SUPPLIED RECORDS:
★ ★ ★ ★ ★ ★ ★
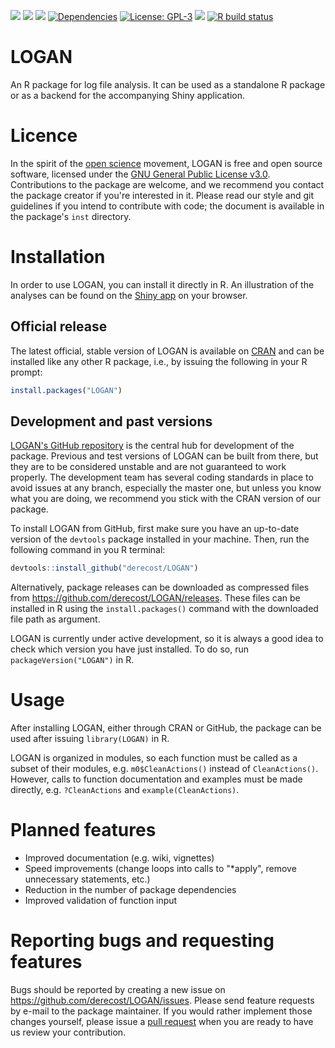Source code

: ![](https://www.r-pkg.org/badges/version/LOGAN)
![](https://cranlogs.r-pkg.org/badges/grand-total/LOGAN)
[![](https://img.shields.io/github/languages/code-size/derecost/LOGAN.svg)](https://github.com/derecost/LOGAN)
[![Dependencies](https://tinyverse.netlify.com/badge/LOGAN)](https://cran.r-project.org/package=LOGAN)
[![License: GPL-3](https://img.shields.io/badge/license-GPL--3-blue.svg)](https://cran.r-project.org/web/licenses/GPL-3)
[![](https://img.shields.io/badge/lifecycle-experimental-orange.svg)](https://lifecycle.r-lib.org/articles/stages.html#experimental)
[![R build status](https://github.com/derecost/LOGAN/workflows/R-CMD-check/badge.svg)](https://github.com/derecost/LOGAN/actions)

# LOGAN

An R package for log file analysis. It can be used as a standalone R package or as a backend for the accompanying Shiny application.

# Licence

In the spirit of the [open science](https://openscience.com) movement, LOGAN is free and open source software, licensed under the [GNU General Public License v3.0](https://www.gnu.org/licenses/gpl-3.0.en.html). Contributions to the package are welcome, and we recommend you contact the package creator if you're interested in it. Please read our style and git guidelines if you intend to contribute with code; the document is available in the package's `inst` directory.

# Installation

In order to use LOGAN, you can install it directly in R. An illustration of the analyses can be found on the [Shiny app](https://loganpackage.shinyapps.io/shiny/) on your browser.

## Official release

The latest official, stable version of LOGAN is available on [CRAN](https://cran.r-project.org) and can be installed like any other R package, i.e., by issuing the following in your R prompt:

```r
install.packages("LOGAN")
```

## Development and past versions

[LOGAN's GitHub repository](https://github.com/derecost/LOGAN/) is the central hub for development of the package. Previous and test versions of LOGAN can be built from there, but they are to be considered unstable and are not guaranteed to work properly. The development team has several coding standards in place to avoid issues at any branch, especially the master one, but unless you know what you are doing, we recommend you stick with the CRAN version of our package.

To install LOGAN from GitHub, first make sure you have an up-to-date version of the `devtools` package installed in your machine. Then, run the following command in you R terminal:

```r
devtools::install_github("derecost/LOGAN")
```

Alternatively, package releases can be downloaded as compressed files from https://github.com/derecost/LOGAN/releases. These files can be installed in R using the `install.packages()` command with the downloaded file path as argument.

LOGAN is currently under active development, so it is always a good idea to check which version you have just installed. To do so, run `packageVersion("LOGAN")` in R.

# Usage

After installing LOGAN, either through CRAN or GitHub, the package can be used after issuing `library(LOGAN)` in R.

LOGAN is organized in modules, so each function must be called as a subset of
their modules, e.g. `m0$CleanActions()` instead of `CleanActions()`. However,
calls to function documentation and examples must be made directly, e.g.
`?CleanActions` and `example(CleanActions)`.

# Planned features

- Improved documentation (e.g. wiki, vignettes)
- Speed improvements (change loops into calls to "*apply", remove unnecessary statements, etc.)
- Reduction in the number of package dependencies
- Improved validation of function input

# Reporting bugs and requesting features

Bugs should be reported by creating a new issue on https://github.com/derecost/LOGAN/issues. Please send feature requests by e-mail to the package maintainer. If you would rather implement those changes yourself, please issue a [pull request](https://github.com/derecost/LOGAN/pulls) when you are ready to have us review your contribution.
★ ★ ★ ★ ★ ★ ★
ABOUT THIS TASK: Search the material for lines holding the word "features", then say how many there are and nothing more.

COMPLETED EXERCISE: 2